ISO also provides guidance that laboratories should design their internal quality control on the basis of the intended quality of test results, as stated in section 5.6:

  • The laboratory shall design internal quality control systems that verify the attainment of the intended quality of results.

This ISO guidance can most readily be accomplished by utilizing the total error model and employing the expanded “error budgeting” models, e.g., the analytical and clinical quality planning models [6-7]. These models are supported by manual [8-9] and computer tools[10-11] that make them readily available for practical applications in the laboratory. Therefore, the traditional error concepts and error budgeting tools should not be displaced by ISO’s guidance for trueness and uncertainty. These different concepts have different applications in the overall framework for quality management and some of the applications are more readily accomplished with existing error models and related tools.

What’s the point?

When arguing about these concepts and terms, the arguments tend to go to the extremes and discourage or even exclude the use and application of the offending terms. Dybkaer is absolutely correct about the problems we are having due to systematic differences between different analytical methods and the need for improvements to make clinical test results transferable. But those improvements are not restricted or dependent on the use of ISO concepts and terminology. There also is a place and role for more traditional terms and concepts that can fulfill some of the needs for improving laboratory quality management.

Strangely, total error now finds itself being a “traditional” term and seemingly subject to attempted replacement or displacement. I say “strangely” because the concept of total error was considered revolutionary when introduced some 30 years ago and only became well-accepted after some 10 to 15 years in the field. The ISO terms of trueness and measurement uncertainty face that same challenge today to gain acceptability in the field. That will be more readily accomplished by incorporating them into the existing laboratory concepts and terminology, rather than by attempting to displace the well-establish total error concept.

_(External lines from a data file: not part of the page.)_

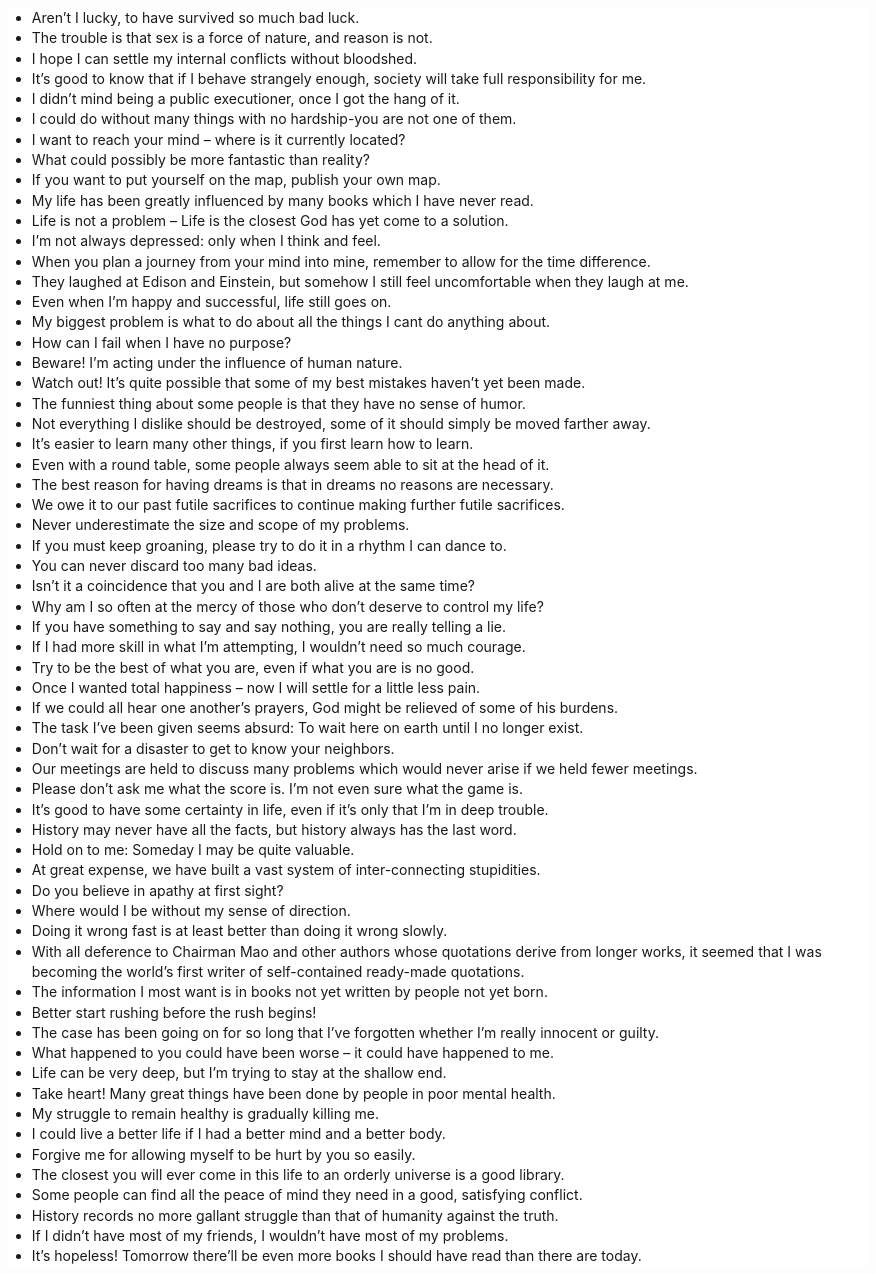  - Aren’t I lucky, to have survived so much bad luck.
 - The trouble is that sex is a force of nature, and reason is not.
 - I hope I can settle my internal conflicts without bloodshed.
 - It’s good to know that if I behave strangely enough, society will take full responsibility for me.
 - I didn’t mind being a public executioner, once I got the hang of it.
 - I could do without many things with no hardship-you are not one of them.
 - I want to reach your mind – where is it currently located?
 - What could possibly be more fantastic than reality?
 - If you want to put yourself on the map, publish your own map.
 - My life has been greatly influenced by many books which I have never read.
 - Life is not a problem – Life is the closest God has yet come to a solution.
 - I’m not always depressed: only when I think and feel.
 - When you plan a journey from your mind into mine, remember to allow for the time difference.
 - They laughed at Edison and Einstein, but somehow I still feel uncomfortable when they laugh at me.
 - Even when I’m happy and successful, life still goes on.
 - My biggest problem is what to do about all the things I cant do anything about.
 - How can I fail when I have no purpose?
 - Beware! I’m acting under the influence of human nature.
 - Watch out! It’s quite possible that some of my best mistakes haven’t yet been made.
 - The funniest thing about some people is that they have no sense of humor.
 - Not everything I dislike should be destroyed, some of it should simply be moved farther away.
 - It’s easier to learn many other things, if you first learn how to learn.
 - Even with a round table, some people always seem able to sit at the head of it.
 - The best reason for having dreams is that in dreams no reasons are necessary.
 - We owe it to our past futile sacrifices to continue making further futile sacrifices.
 - Never underestimate the size and scope of my problems.
 - If you must keep groaning, please try to do it in a rhythm I can dance to.
 - You can never discard too many bad ideas.
 - Isn’t it a coincidence that you and I are both alive at the same time?
 - Why am I so often at the mercy of those who don’t deserve to control my life?
 - If you have something to say and say nothing, you are really telling a lie.
 - If I had more skill in what I’m attempting, I wouldn’t need so much courage.
 - Try to be the best of what you are, even if what you are is no good.
 - Once I wanted total happiness – now I will settle for a little less pain.
 - If we could all hear one another’s prayers, God might be relieved of some of his burdens.
 - The task I’ve been given seems absurd: To wait here on earth until I no longer exist.
 - Don’t wait for a disaster to get to know your neighbors.
 - Our meetings are held to discuss many problems which would never arise if we held fewer meetings.
 - Please don’t ask me what the score is. I’m not even sure what the game is.
 - It’s good to have some certainty in life, even if it’s only that I’m in deep trouble.
 - History may never have all the facts, but history always has the last word.
 - Hold on to me: Someday I may be quite valuable.
 - At great expense, we have built a vast system of inter-connecting stupidities.
 - Do you believe in apathy at first sight?
 - Where would I be without my sense of direction.
 - Doing it wrong fast is at least better than doing it wrong slowly.
 - With all deference to Chairman Mao and other authors whose quotations derive from longer works, it seemed that I was becoming the world’s first writer of self-contained ready-made quotations.
 - The information I most want is in books not yet written by people not yet born.
 - Better start rushing before the rush begins!
 - The case has been going on for so long that I’ve forgotten whether I’m really innocent or guilty.
 - What happened to you could have been worse – it could have happened to me.
 - Life can be very deep, but I’m trying to stay at the shallow end.
 - Take heart! Many great things have been done by people in poor mental health.
 - My struggle to remain healthy is gradually killing me.
 - I could live a better life if I had a better mind and a better body.
 - Forgive me for allowing myself to be hurt by you so easily.
 - The closest you will ever come in this life to an orderly universe is a good library.
 - Some people can find all the peace of mind they need in a good, satisfying conflict.
 - History records no more gallant struggle than that of humanity against the truth.
 - If I didn’t have most of my friends, I wouldn’t have most of my problems.
 - It’s hopeless! Tomorrow there’ll be even more books I should have read than there are today.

In part II, I’ll discuss the history and evolution of these different concepts and terms.

References

  1. ISO/FDIS 15189 Medical laboratories – Particular requirements for quality and competence. 2002. International Organization for Standards, Geneva Switz.
  2. International Vocabulary of Basic and General Terms in Metrology (VIM). 3rd ed. Draft April 2004. Annex A.
  3. GUM. Guide to the expression of uncertainty in measurement. ISO, Geneva, 1995.
  4. Dybkaer R. Setting quality specifications for the future with newer approaches to defining uncertainty in laboratory medicine. Scand J Clin Lab Invest 1999;59:579-584.
  5. Westgard JO, Carey RN, Wold S. Criteria for judging precision and accuracy in method development and evaluation. Clin Chem 1974;20:825 33.
  6. Westgard JO, Hytoft Petersen P, Wiebe DA. Laboratory process specifications for assuring quality in the U.S. National Cholesterol Education Program (NCEP). Clin Chem 1991:37:656-661.
  7. Westgard JO, Wiebe DA. Cholesterol operational process specifications for assuring the quality required by CLIA proficiency testing. Clin Chem 1991;37:1938-44.
  8. CLSI C24-A3. Statistical Quality Control for Quantitative Measurement Procedures: Principles and Definitions. Clinical and Laboratory Standards Institute (CLSI), 940 West Valley Road, Wayne, PA, 2006.
  9. Westgard JO. Basic Planning for Quality. Madison WI:Westgard QC, Inc.. 2001.
  10. Westgard JO, Stein B, Westgard SA, Kennedy R. QC Validator 2.0: a computer program for automatic selection of statistical QC procedures in healthcare laboratories. Comput Method Program Biomed 1997;53:175-186.
  11. Westgard JO, Stein B. An automatic process for selecting statistical QC procedures to assure clinical or analytical quality requirements. Clin Chem 1997;43:400-403.

James O. Westgard, PhD, is a professor emeritus of pathology and laboratory medicine at the University of Wisconsin Medical School, Madison. He also is president of Westgard QC, Inc., (Madison, Wis.) which provides tools, technology, and training for laboratory quality management.